「橋」の話に戻る。
今回は、江戸城の外濠、神田川の「飯田橋」だ。
ここで神田川の流れは、四ッ谷に向かう、まさに江戸城外濠と、
隅田川に向かう神田川本流へと分かれる。
ちなみに、神田川は、この飯田橋と水道橋の間で日本橋川へとさらに分かれている。
飯田橋 江戸山の手の 物流基地
これが現在の飯田橋だ。
歩道橋の下にみえる2本の橋がそうだ。わかりにくいが。
右手に行くと四ッ谷方面、左手に行くと水道橋・お茶の水方面となる。
これはその歩道橋の上から水道橋・お茶の水へとつづく神田川を見降ろしたものだ。
これは飯田橋の脇にあるJR飯田橋駅の東口。
この飯田橋駅の上には、わたしが東京に出てきた1970年代からある駅ビルがある。
集合住宅とショッピンクセンター「RAMLA」で構成される古い高層ビルだ。
JR飯田橋駅の西口は新しい。これだ。
この西口の脇にはまだ江戸城の外濠城壁が残っている。
飯田橋西口の前にはおおきな高層ビルが建っているが、
奥には法政大学のタワーもみえる。
ここから目を西に向けると、賑やかな商店街「神楽坂」の入り口がある。
1590年、飯田喜兵衛という人が徳川家康をこのあたりを案内し、
家康自身がここを「飯田町」と名付けた。
1659年、神田川が隅田川までの江戸城外濠として新たに開削され、
海からの物資が、隅田川、神田川(外濠)を経て、この飯田橋まで運ばれるようになった。

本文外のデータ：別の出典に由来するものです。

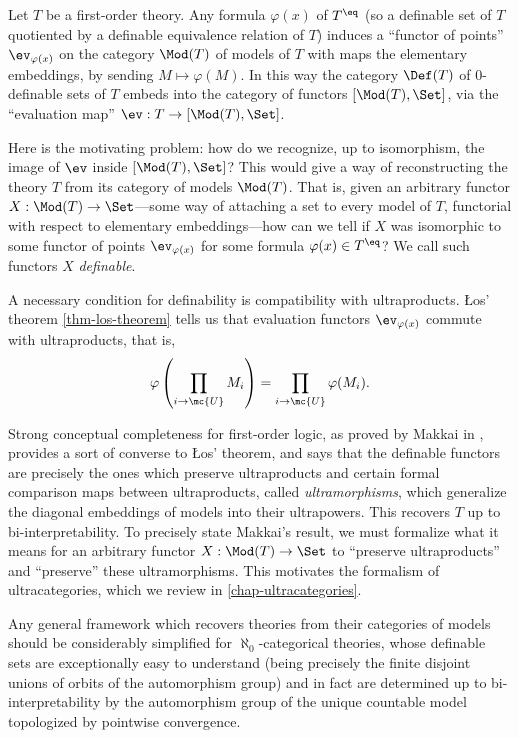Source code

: Let $T$ be a first-order theory. Any formula $\varphi(x)$ of $T^{\eq}$ (so a definable set of $T$ quotiented by a definable equivalence relation of $T$) induces a ``functor of points'' $\ev_{\varphi(x)}$ on the category $\Mod(T)$ of models of $T$ with maps the elementary embeddings, by sending $M \mapsto \varphi(M)$. In this way the category $\Def(T)$ of $0$-definable sets of $T$ embeds into the category of functors $[\Mod(T), \Set]$, via the ``evaluation map'' $\ev : T \to [\Mod(T), \Set]$.

Here is the motivating problem: how do we recognize, up to isomorphism, the image of $\ev$ inside $[\Mod(T), \Set]$? This would give a way of reconstructing the theory $T$ from its category of models $\Mod(T)$. That is, given an arbitrary functor $X : \Mod(T) \to \Set$---some way of attaching a set to every model of $T$, functorial with respect to elementary embeddings---how can we tell if $X$ was isomorphic to some functor of points $\ev_{\varphi(x)}$ for some formula $\varphi(x) \in T^{\eq}$? We call such functors $X$ \emph{definable}.

A necessary condition for definability is compatibility with ultraproducts. {\L}os' theorem \ref{thm-los-theorem} tells us that evaluation functors $\ev_{\varphi(x)}$ commute with ultraproducts, that is,
$$
\varphi\left(\prod_{i \to \mc{U}} M_i \right) = \prod_{i \to \mc{U}} \varphi(M_i).
$$

Strong conceptual completeness for first-order logic, as proved by Makkai in \cite{makkai-sdfol}, provides a sort of converse to {\L}os' theorem, and says that the definable functors are precisely the ones which preserve ultraproducts and certain formal comparison maps between ultraproducts, called \emph{ultramorphisms}, which generalize the diagonal embeddings of models into their ultrapowers. This recovers $T$ up to bi-interpretability. To precisely state Makkai's result, we must formalize what it means for an arbitrary functor $X : \Mod(T) \to \Set$ to ``preserve ultraproducts'' and ``preserve'' these ultramorphisms. This motivates the formalism of ultracategories, which we review in \autoref{chap-ultracategories}.

Any general framework which recovers theories from their categories of models should be considerably simplified for $\aleph_0$-categorical theories, whose definable sets are exceptionally easy to understand (being precisely the finite disjoint unions of orbits of the automorphism group) and in fact are determined up to bi-interpretability by the automorphism group of the unique countable model topologized by pointwise convergence.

明治時代にはいり、1881年、外濠を跨ぐ橋が架けられ、
その橋が「飯田橋」と名付けられた。
1928年、いまのJR飯田橋駅が出来、
以降、駅周辺の地域名として「飯田橋」の通り名が浸透した。
1659年の神田川開削以降、飯田橋には海からたくさんの物資が運ばれてきた。
米、海産物、材木などが毎日到着し、江戸の山の手一帯の一大物流基地だった。
船着場として水際にたくさんの荷揚場がつくられ、「牛込揚場」と呼ばれた。
その名残として「軽子坂」という坂が神楽坂と並行して残っている。
「軽子」とは「揚場」に着く物資を運ぶ人たちのことだ。
RAMLAの脇にはその記念碑がある。
揚場には荷受業者が軒を連ねている。当時は賑わっていたことだろう。